Site icon The Wickeds

Why We Do What We Do

by Barb on a gray day in Portland, Maine

It’s been a tough week that followed a tough month that falls in a tough year. Let’s face it, it’s been tough.

Which makes me wonder why I sit at my desk and write stories-stories that by all definitions are light entertainment, intended to take people away from both their daily concerns and their existential angst.

I was having one of those moments of doubt when I happened to read a New York Times Magazine article about The Good Place, a TV show I like very much because it is both smart and intelligent, which happens to be its dichotomy, the tightrope it walks.

The article revealed, among other things, that the showrunner, Michael Schur, has this quote from David Foster Wallace in his office.

“Look, man, we’d probably most of us agree that these are dark times, and stupid ones, but do we need fiction that does nothing but dramatize how dark and stupid everything is? In dark times, the definition of good art would seem to be art that locates and applies CPR to those elements of what’s human and magical that still live and glow despite the times’ darkness.”

I try not to let Wallace’s suicide color my feelings about the words, nor the fact that I am not writing, and will never write, a 1000+ page postmodern encyclopedic novel that will be hailed as one of the great works of the last hundred years. Despite all these caveats, Wallace’s quote captures what I’m trying to do with my little books, the message that is at the heart of them.

(The quote is longer, and the article is obviously longer, and I recommend it. “The Ultimate Sitcom,” New York Times Magazine, by Sam Anderson, October 2, 2018.)

I’ve also been thinking about the words of Richard Curtis, the writer Four Weddings and a Funeral, Love Actually, About Time, Notting Hill, and so many other romantic comedies. I am an unabashed fan of these movies. The first three might be on my top ten list.

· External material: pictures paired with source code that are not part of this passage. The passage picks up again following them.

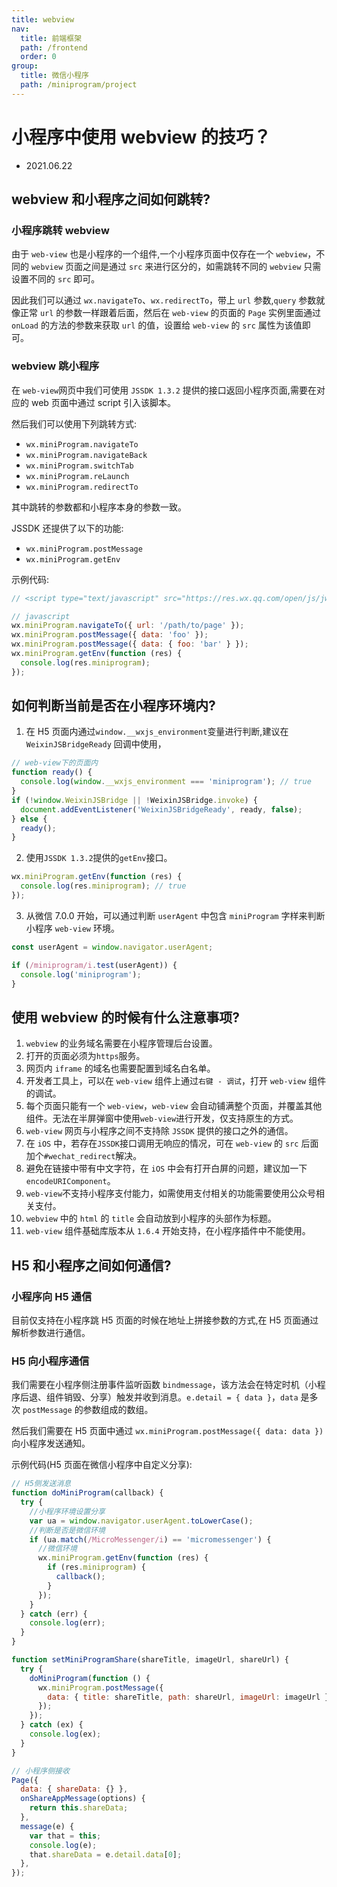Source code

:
 ```yaml
---
title: webview
nav:
  title: 前端框架
  path: /frontend
  order: 0
group:
  title: 微信小程序
  path: /miniprogram/project
---
```


# 小程序中使用 webview 的技巧？

- 2021.06.22

## webview 和小程序之间如何跳转?

### 小程序跳转 webview

由于 `web-view` 也是小程序的一个组件,一个小程序页面中仅存在一个 `webview`，不同的 `webview` 页面之间是通过 `src` 来进行区分的，如需跳转不同的 `webview` 只需设置不同的 `src` 即可。

因此我们可以通过 `wx.navigateTo`、`wx.redirectTo`，带上 `url` 参数,`query` 参数就像正常 `url` 的参数一样跟着后面，然后在 `web-view` 的页面的 `Page` 实例里面通过 `onLoad` 的方法的参数来获取 `url` 的值，设置给 `web-view` 的 `src` 属性为该值即可。

### webview 跳小程序

在 `web-view`网页中我们可使用 `JSSDK 1.3.2` 提供的接口返回小程序页面,需要在对应的 web 页面中通过 script 引入该脚本。

然后我们可以使用下列跳转方式:

- `wx.miniProgram.navigateTo`
- `wx.miniProgram.navigateBack`
- `wx.miniProgram.switchTab`
- `wx.miniProgram.reLaunch`
- `wx.miniProgram.redirectTo`

其中跳转的参数都和小程序本身的参数一致。

JSSDK 还提供了以下的功能:

- `wx.miniProgram.postMessage`
- `wx.miniProgram.getEnv`

示例代码:

```js
// <script type="text/javascript" src="https://res.wx.qq.com/open/js/jweixin-1.3.2.js"></script>

// javascript
wx.miniProgram.navigateTo({ url: '/path/to/page' });
wx.miniProgram.postMessage({ data: 'foo' });
wx.miniProgram.postMessage({ data: { foo: 'bar' } });
wx.miniProgram.getEnv(function (res) {
  console.log(res.miniprogram);
});
```

## 如何判断当前是否在小程序环境内?

1. 在 H5 页面内通过`window.__wxjs_environment`变量进行判断,建议在 `WeixinJSBridgeReady` 回调中使用，

```js
// web-view下的页面内
function ready() {
  console.log(window.__wxjs_environment === 'miniprogram'); // true
}
if (!window.WeixinJSBridge || !WeixinJSBridge.invoke) {
  document.addEventListener('WeixinJSBridgeReady', ready, false);
} else {
  ready();
}
```

2. 使用`JSSDK 1.3.2`提供的`getEnv`接口。

```js
wx.miniProgram.getEnv(function (res) {
  console.log(res.miniprogram); // true
});
```

3. 从微信 7.0.0 开始，可以通过判断 `userAgent` 中包含 `miniProgram` 字样来判断小程序 `web-view` 环境。

```js
const userAgent = window.navigator.userAgent;

if (/miniprogram/i.test(userAgent)) {
  console.log('miniprogram');
}
```

## 使用 webview 的时候有什么注意事项?

1. `webview` 的业务域名需要在小程序管理后台设置。
2. 打开的页面必须为`https`服务。
3. 网页内 `iframe` 的域名也需要配置到域名白名单。
4. 开发者工具上，可以在 `web-view` 组件上通过`右键 - 调试`，打开 `web-view` 组件的调试。
5. 每个页面只能有一个 `web-view`，`web-view` 会自动铺满整个页面，并覆盖其他组件。无法在半屏弹窗中使用`web-view`进行开发，仅支持原生的方式。
6. `web-view` 网页与小程序之间不支持除 `JSSDK` 提供的接口之外的通信。
7. 在 `iOS` 中，若存在`JSSDK`接口调用无响应的情况，可在 `web-view` 的 `src` 后面加个`#wechat_redirect`解决。
8. 避免在链接中带有中文字符，在 `iOS` 中会有打开白屏的问题，建议加一下 `encodeURIComponent`。
9. `web-view`不支持小程序支付能力，如需使用支付相关的功能需要使用公众号相关支付。
10. `webview` 中的 `html` 的 `title` 会自动放到小程序的头部作为标题。
11. `web-view` 组件基础库版本从 `1.6.4` 开始支持，在小程序插件中不能使用。

## H5 和小程序之间如何通信?

### 小程序向 H5 通信

目前仅支持在小程序跳 H5 页面的时候在地址上拼接参数的方式,在 H5 页面通过解析参数进行通信。

### H5 向小程序通信

我们需要在小程序侧注册事件监听函数 `bindmessage`，该方法会在特定时机（小程序后退、组件销毁、分享）触发并收到消息。`e.detail = { data }`，`data` 是多次 `postMessage` 的参数组成的数组。

然后我们需要在 H5 页面中通过 `wx.miniProgram.postMessage({ data: data })`向小程序发送通知。

示例代码(H5 页面在微信小程序中自定义分享):

```js
// H5侧发送消息
function doMiniProgram(callback) {
  try {
    //小程序环境设置分享
    var ua = window.navigator.userAgent.toLowerCase();
    //判断是否是微信环境
    if (ua.match(/MicroMessenger/i) == 'micromessenger') {
      //微信环境
      wx.miniProgram.getEnv(function (res) {
        if (res.miniprogram) {
          callback();
        }
      });
    }
  } catch (err) {
    console.log(err);
  }
}

function setMiniProgramShare(shareTitle, imageUrl, shareUrl) {
  try {
    doMiniProgram(function () {
      wx.miniProgram.postMessage({
        data: { title: shareTitle, path: shareUrl, imageUrl: imageUrl },
      });
    });
  } catch (ex) {
    console.log(ex);
  }
}

// 小程序侧接收
Page({
  data: { shareData: {} },
  onShareAppMessage(options) {
    return this.shareData;
  },
  message(e) {
    var that = this;
    console.log(e);
    that.shareData = e.detail.data[0];
  },
});
```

Curtis has made this statement other times in slightly different ways, but I found this particular quote on YouTube from a Screenwriters Lecture he gave for the British Academy of Film and Television Arts (BAFTA) in 2014.

“I’m sometimes puzzled by the fact that when I write films about people falling in love they are critically taken to be sentimental and unrealistic. Yet, four million people in London are in love tonight and today, all around the world, hundreds of thousands of people will fall in love. But when someone writes a film about a soldier going AWOL and breaking into a flat and murdering a young pregnant woman, something that has happened twice in history, that film will be described as ‘searingly realistic.’ I don’t see how that’s true.”

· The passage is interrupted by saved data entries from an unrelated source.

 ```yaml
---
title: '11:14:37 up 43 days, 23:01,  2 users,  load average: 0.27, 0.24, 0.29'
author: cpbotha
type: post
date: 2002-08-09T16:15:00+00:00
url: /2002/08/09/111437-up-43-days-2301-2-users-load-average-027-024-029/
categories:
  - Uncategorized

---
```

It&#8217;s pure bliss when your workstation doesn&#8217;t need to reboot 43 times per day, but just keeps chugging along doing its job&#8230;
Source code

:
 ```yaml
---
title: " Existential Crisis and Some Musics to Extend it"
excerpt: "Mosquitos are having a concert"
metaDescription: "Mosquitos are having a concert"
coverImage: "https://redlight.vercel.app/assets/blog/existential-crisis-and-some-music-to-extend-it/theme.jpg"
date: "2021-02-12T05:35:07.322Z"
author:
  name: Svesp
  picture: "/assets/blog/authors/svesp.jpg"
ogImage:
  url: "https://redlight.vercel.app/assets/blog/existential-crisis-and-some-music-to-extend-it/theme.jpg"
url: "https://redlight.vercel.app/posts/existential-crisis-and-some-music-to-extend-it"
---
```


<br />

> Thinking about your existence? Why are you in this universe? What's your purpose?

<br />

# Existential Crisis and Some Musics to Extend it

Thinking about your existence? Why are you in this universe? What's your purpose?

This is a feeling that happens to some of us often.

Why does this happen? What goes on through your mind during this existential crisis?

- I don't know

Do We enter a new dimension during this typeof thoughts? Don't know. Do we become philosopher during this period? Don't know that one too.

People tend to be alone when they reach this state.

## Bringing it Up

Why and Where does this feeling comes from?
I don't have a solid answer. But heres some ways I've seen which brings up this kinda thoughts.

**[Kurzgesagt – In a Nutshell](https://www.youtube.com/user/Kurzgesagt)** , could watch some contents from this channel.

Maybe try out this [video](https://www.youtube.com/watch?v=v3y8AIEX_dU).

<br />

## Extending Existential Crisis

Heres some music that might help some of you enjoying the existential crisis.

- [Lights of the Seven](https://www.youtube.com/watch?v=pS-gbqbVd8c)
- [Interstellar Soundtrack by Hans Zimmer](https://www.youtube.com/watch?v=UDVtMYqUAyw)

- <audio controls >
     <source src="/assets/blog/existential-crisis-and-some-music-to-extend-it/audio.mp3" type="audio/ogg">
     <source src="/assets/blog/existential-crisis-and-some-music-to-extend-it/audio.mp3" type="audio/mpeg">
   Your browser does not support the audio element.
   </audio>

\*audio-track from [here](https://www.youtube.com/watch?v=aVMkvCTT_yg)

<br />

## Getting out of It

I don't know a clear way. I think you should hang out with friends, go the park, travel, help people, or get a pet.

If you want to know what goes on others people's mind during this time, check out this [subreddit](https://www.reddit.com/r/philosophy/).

This bit begins in the video at 27:06. The quote is longer and the whole video is worth a listen. Writers may particularly enjoy the writing tips he gives at the end.

And finally, below is a conversation that appeared on my Facebook wall last December, just a few days before Christmas. I have blanked out the names because it was obviously a very personal conversation.

This, then, is why we do what we do. And why we need to keep doing it, even when we are disheartened and discouraged and distracted and feeling like we should do something more important. Sometimes the human thing is not to focus laser-like on what’s wrong, but to look to the good. To focus on our common humanity.

My life experience has told me that the vast amount of people I have ever met or dealt with are good. Not everyone, by any stretch, but most. They are not without travails, burdens, fears, car-sized blindspots and canyon-sized flaws. But they try, in the best ways they know how, to be good.

That goodness is what I choose to reflect in my little pieces of art.